#### [GOAL OF THE EXERCISE]
Copy each line below in which the word "preserving" occurs.
[RECORDS SHOWN — start]
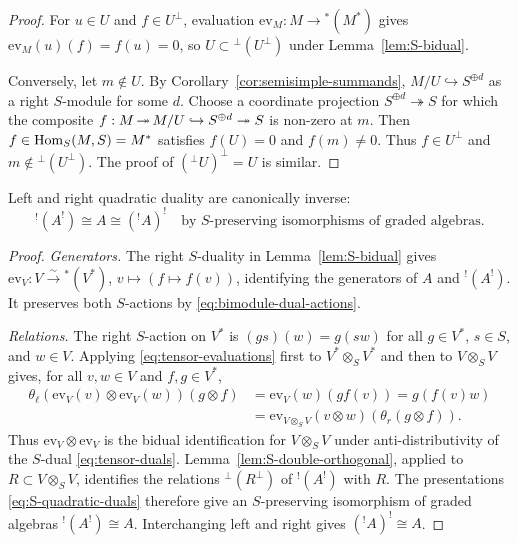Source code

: \begin{advanced}
\begin{proof}
For $u\in U$ and $f\in U^\perp$, evaluation $\mathrm{ev}_M:M\to{}^*(M^*)$ gives $\mathrm{ev}_M(u)(f)=f(u)=0$, so $U\subset{}^\perp(U^\perp)$ under Lemma~\ref{lem:S-bidual}.

Conversely, let $m\notin U$.
By Corollary~\ref{cor:semisimple-summands}, $M/U\hookrightarrow S^{\oplus d}$ as a right $S$-module for some $d$.
Choose a coordinate projection $S^{\oplus d}\twoheadrightarrow S$ for which the composite $f:M\onto M/U\hookrightarrow S^{\oplus d}\twoheadrightarrow S$ is non-zero at $m$.
Then $f\in\Hom_S(M,S)=M^*$ satisfies $f(U)=0$ and $f(m)\neq0$.
Thus $f\in U^\perp$ and $m\notin{}^\perp(U^\perp)$.
The proof of $({}^\perp U)^\perp=U$ is similar.
\end{proof}

\begin{theorem}\label{thm:quadratic-bidual}
Left and right quadratic duality are canonically inverse:
\[
{}^!(A^!)\cong A\cong({}^!A)^!
\quad\text{by }S\text{-preserving isomorphisms of graded algebras}.
\]
\end{theorem}

\begin{proof}
\emph{Generators.} The right $S$-duality in Lemma~\ref{lem:S-bidual} gives
$\mathrm{ev}_V:V\xrightarrow{\sim}{}^*(V^*)$, $v\mapsto(f\mapsto f(v))$, identifying the generators of $A$ and $ {}^!(A^!)$.
It preserves both $S$-actions by \eqref{eq:bimodule-dual-actions}.

\emph{Relations.} The right $S$-action on $V^*$ is $(gs)(w)=g(sw)$ for all $g\in V^*$, $s\in S$, and $w\in V$.
Applying \eqref{eq:tensor-evaluations} first to $V^*\otimes_S V^*$ and then to $V\otimes_S V$ gives, for all $v,w\in V$ and $f,g\in V^*$,
\begin{equation}\label{eq:S-bidual-tensor-square}
\begin{aligned}
\theta_\ell(\mathrm{ev}_V(v)\otimes\mathrm{ev}_V(w))(g\otimes f)
&=\mathrm{ev}_V(w)(g f(v))=g(f(v)w)\\
&=\mathrm{ev}_{V\otimes_S V}(v\otimes w)(\theta_r(g\otimes f)).
\end{aligned}
\end{equation}
Thus $\mathrm{ev}_V\otimes\mathrm{ev}_V$ is the bidual identification for $V\otimes_S V$ under anti-distributivity of the $S$-dual \eqref{eq:tensor-duals}.
Lemma~\ref{lem:S-double-orthogonal}, applied to $R\subset V\otimes_S V$, identifies the relations $ {}^\perp(R^\perp)$ of $ {}^!(A^!)$ with $R$.
The presentations \eqref{eq:S-quadratic-duals} therefore give an $S$-preserving isomorphism of graded algebras $ {}^!(A^!)\cong A$.
Interchanging left and right gives $({}^!A)^!\cong A$.
\end{proof}


\end{advanced}
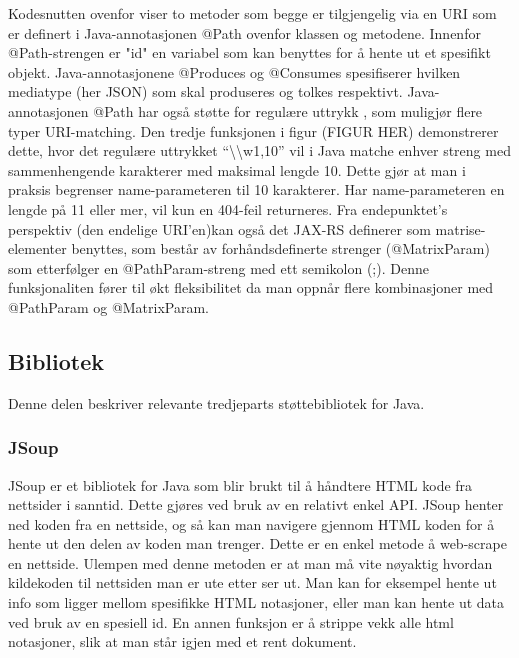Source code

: \documentclass[../main.tex]{subfiles}
\begin{document}
Kodesnutten ovenfor viser to metoder som begge er tilgjengelig via en URI som er definert i Java-annotasjonen @Path ovenfor klassen og metodene. Innenfor @Path-strengen er "{id}" en variabel som kan benyttes for å hente ut et spesifikt objekt. Java-annotasjonene @Produces og @Consumes spesifiserer hvilken mediatype (her JSON) som skal produseres og tolkes respektivt.
Java-annotasjonen @Path har også støtte for regulære uttrykk , som muligjør flere typer URI-matching. Den tredje funksjonen i figur (FIGUR HER) demonstrerer dette, hvor det regulære uttrykket “\textbackslash\textbackslash w{1,10}” vil i Java matche enhver streng med sammenhengende karakterer med maksimal lengde 10. Dette gjør at man i praksis begrenser {name}-parameteren til 10 karakterer. Har {name}-parameteren en lengde på 11 eller mer, vil kun en 404-feil returneres.\newline
Fra endepunktet’s perspektiv (den endelige URI’en)kan også det JAX-RS definerer som matrise-elementer benyttes, som består av forhåndsdefinerte strenger (@MatrixParam) som etterfølger en @PathParam-streng med ett semikolon (;). Denne funksjonaliten fører til økt fleksibilitet da man oppnår flere kombinasjoner med @PathParam og @MatrixParam.

\subsection{Bibliotek}

Denne delen beskriver relevante tredjeparts støttebibliotek for Java.

\subsubsection{JSoup}

JSoup er et bibliotek for Java som blir brukt til å håndtere HTML kode fra nettsider i sanntid. Dette gjøres ved bruk av en relativt enkel API. JSoup henter ned koden fra en nettside, og så kan man navigere gjennom HTML koden for å hente ut den delen av koden man trenger.  Dette er en enkel metode å web-scrape en nettside. Ulempen med denne metoden er at man må vite nøyaktig hvordan kildekoden til nettsiden man er ute etter ser ut. Man kan for eksempel hente ut info som ligger mellom spesifikke HTML notasjoner, eller man kan hente ut data ved bruk av en spesiell id. En annen funksjon er å strippe vekk alle html notasjoner, slik at man står igjen med et rent dokument. 
\end{document}
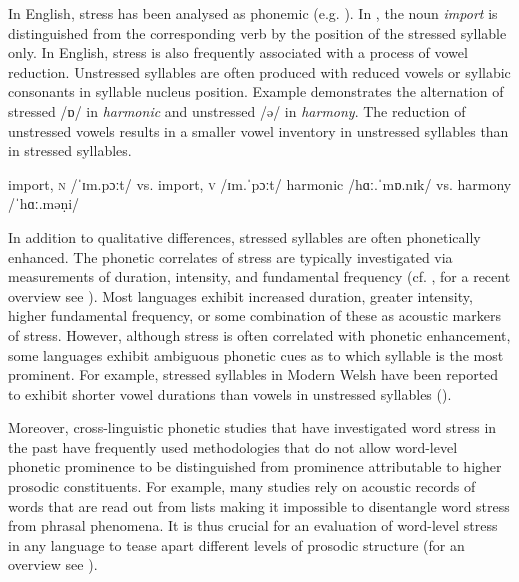In English, stress has been analysed as phonemic (e.g. \citealt{HalleVergnaud1987,Hayes1995}). In , the noun \textit{import} is distinguished from the corresponding verb by the position of the stressed syllable only. In English, stress is also frequently associated with a process of vowel reduction. Unstressed syllables are often produced with reduced vowels or syllabic consonants in syllable nucleus position. Example  demonstrates the alternation of stressed /ɒ/ in \textit{harmonic} and unstressed /ə/ in \textit{harmony}. The reduction of unstressed vowels results in a smaller vowel inventory in unstressed syllables than in stressed syllables.

\begin{exe}
\ex\label{ex:4:2} import, \textsc{n} /ˈɪm.pɔːt/ vs. import, \textsc{v} /ɪm.ˈpɔːt/
\ex\label{ex:4:3} harmonic /hɑː.ˈmɒ.nɪk/ vs. harmony /ˈhɑː.məṇi/
\end{exe}

In addition to qualitative differences, stressed syllables are often phonetically enhanced. The phonetic correlates of stress are typically investigated via measurements of duration, intensity, and fundamental frequency (cf. \citealt{Fry1955,Fry1958}, for a recent overview see \citealt{Gordon2014,GordonRoettger.underreview}). Most languages exhibit increased duration, greater intensity, higher fundamental frequency, or some combination of these as acoustic markers of stress. However, although stress is often correlated with phonetic enhancement, some languages exhibit ambiguous phonetic cues as to which syllable is the most prominent. For example, stressed syllables in Modern Welsh have been reported to exhibit shorter vowel durations than vowels in unstressed syllables (\citealt{Williams1999}).

Moreover, cross-linguistic phonetic studies that have investigated word stress in the past have frequently used methodologies that do not allow word-level phonetic prominence to be distinguished from prominence attributable to higher prosodic constituents. For example, many studies rely on acoustic records of words that are read out from lists making it impossible to disentangle word stress from phrasal phenomena. It is thus crucial for an evaluation of word-level stress in any language to tease apart different levels of prosodic structure (for an overview see \citealt{RoettgerGordon.underreview}).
[RECORDS SHOWN — finish]
#### [RESULT FOR THIS EXERCISE]
\quad\text{by }S\text{-preserving isomorphisms of graded algebras}.
The presentations \eqref{eq:S-quadratic-duals} therefore give an $S$-preserving isomorphism of graded algebras $ {}^!(A^!)\cong A$.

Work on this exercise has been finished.